== Task item ==
Each line below must be set down exactly; omit any image you find.

[Saved data entries]
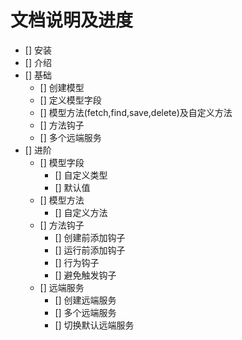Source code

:# 文档说明及进度

- [] 安装
- [] 介绍
- [] 基础
    - [] 创建模型
    - [] 定义模型字段
    - [] 模型方法(fetch,find,save,delete)及自定义方法
    - [] 方法钩子
    - [] 多个远端服务
- [] 进阶
    - [] 模型字段
        - [] 自定义类型
        - [] 默认值
    - [] 模型方法
        - [] 自定义方法
    - [] 方法钩子
        - [] 创建前添加钩子
        - [] 运行前添加钩子
        - [] 行为钩子
        - [] 避免触发钩子
    - [] 远端服务
        - [] 创建远端服务
        - [] 多个远端服务
        - [] 切换默认远端服务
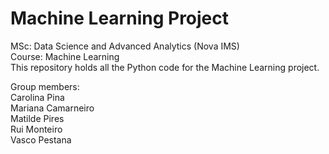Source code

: # Machine Learning Project

MSc: Data Science and Advanced Analytics (Nova IMS) <br>
Course: Machine Learning <br>
This repository holds all the Python code for the Machine Learning project. <br>

Group members: <br>
Carolina Pina <br>
Mariana Camarneiro <br>
Matilde Pires <br>
Rui Monteiro <br>
Vasco Pestana
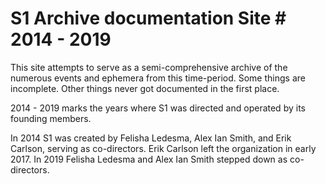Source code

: # S1 Archive documentation Site # 2014 - 2019



<p>This site attempts to serve as a semi-comprehensive archive of the numerous events and ephemera from this time-period. Some things are incomplete. Other things never got documented in the first place.</p>

<p>2014 - 2019 marks the years where S1 was directed and operated by its founding members.</p>

<p>In 2014 S1 was created by Felisha Ledesma, Alex Ian Smith, and Erik Carlson, serving as co-directors. Erik Carlson left the organization in early 2017. In 2019 Felisha Ledesma and Alex Ian Smith stepped down as co-directors.</p>
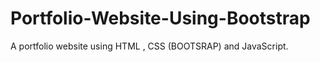 # Portfolio-Website-Using-Bootstrap
A portfolio website using HTML , CSS (BOOTSRAP) and JavaScript.
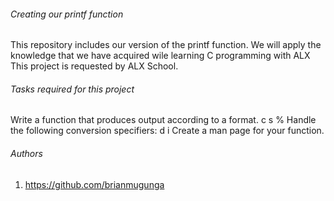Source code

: ###### *Creating our printf function*

This repository includes our version of the printf function. We will apply the knowledge that we have acquired wile learning C programming with ALX
This project is requested by ALX School.



###### *Tasks required for this project*
Write a function that produces output according to a format.
c
s
%
Handle the following conversion specifiers:
d
i
Create a man page for your function.


###### *Authors*

1. https://github.com/brianmugunga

== Answer to this problem ==
Source code

:# 文档说明及进度

- [] 安装
- [] 介绍
- [] 基础
    - [] 创建模型
    - [] 定义模型字段
    - [] 模型方法(fetch,find,save,delete)及自定义方法
    - [] 方法钩子
    - [] 多个远端服务
- [] 进阶
    - [] 模型字段
        - [] 自定义类型
        - [] 默认值
    - [] 模型方法
        - [] 自定义方法
    - [] 方法钩子
        - [] 创建前添加钩子
        - [] 运行前添加钩子
        - [] 行为钩子
        - [] 避免触发钩子
    - [] 远端服务
        - [] 创建远端服务
        - [] 多个远端服务
        - [] 切换默认远端服务
Source code

: # Machine Learning Project

MSc: Data Science and Advanced Analytics (Nova IMS) <br>
Course: Machine Learning <br>
This repository holds all the Python code for the Machine Learning project. <br>

Group members: <br>
Carolina Pina <br>
Mariana Camarneiro <br>
Matilde Pires <br>
Rui Monteiro <br>
Vasco Pestana
Source code

: # S1 Archive documentation Site # 2014 - 2019



<p>This site attempts to serve as a semi-comprehensive archive of the numerous events and ephemera from this time-period. Some things are incomplete. Other things never got documented in the first place.</p>

<p>2014 - 2019 marks the years where S1 was directed and operated by its founding members.</p>

<p>In 2014 S1 was created by Felisha Ledesma, Alex Ian Smith, and Erik Carlson, serving as co-directors. Erik Carlson left the organization in early 2017. In 2019 Felisha Ledesma and Alex Ian Smith stepped down as co-directors.</p>
 # Portfolio-Website-Using-Bootstrap
A portfolio website using HTML , CSS (BOOTSRAP) and JavaScript.
Source code

: ###### *Creating our printf function*

This repository includes our version of the printf function. We will apply the knowledge that we have acquired wile learning C programming with ALX
This project is requested by ALX School.



###### *Tasks required for this project*
Write a function that produces output according to a format.
c
s
%
Handle the following conversion specifiers:
d
i
Create a man page for your function.


###### *Authors*

1. https://github.com/brianmugunga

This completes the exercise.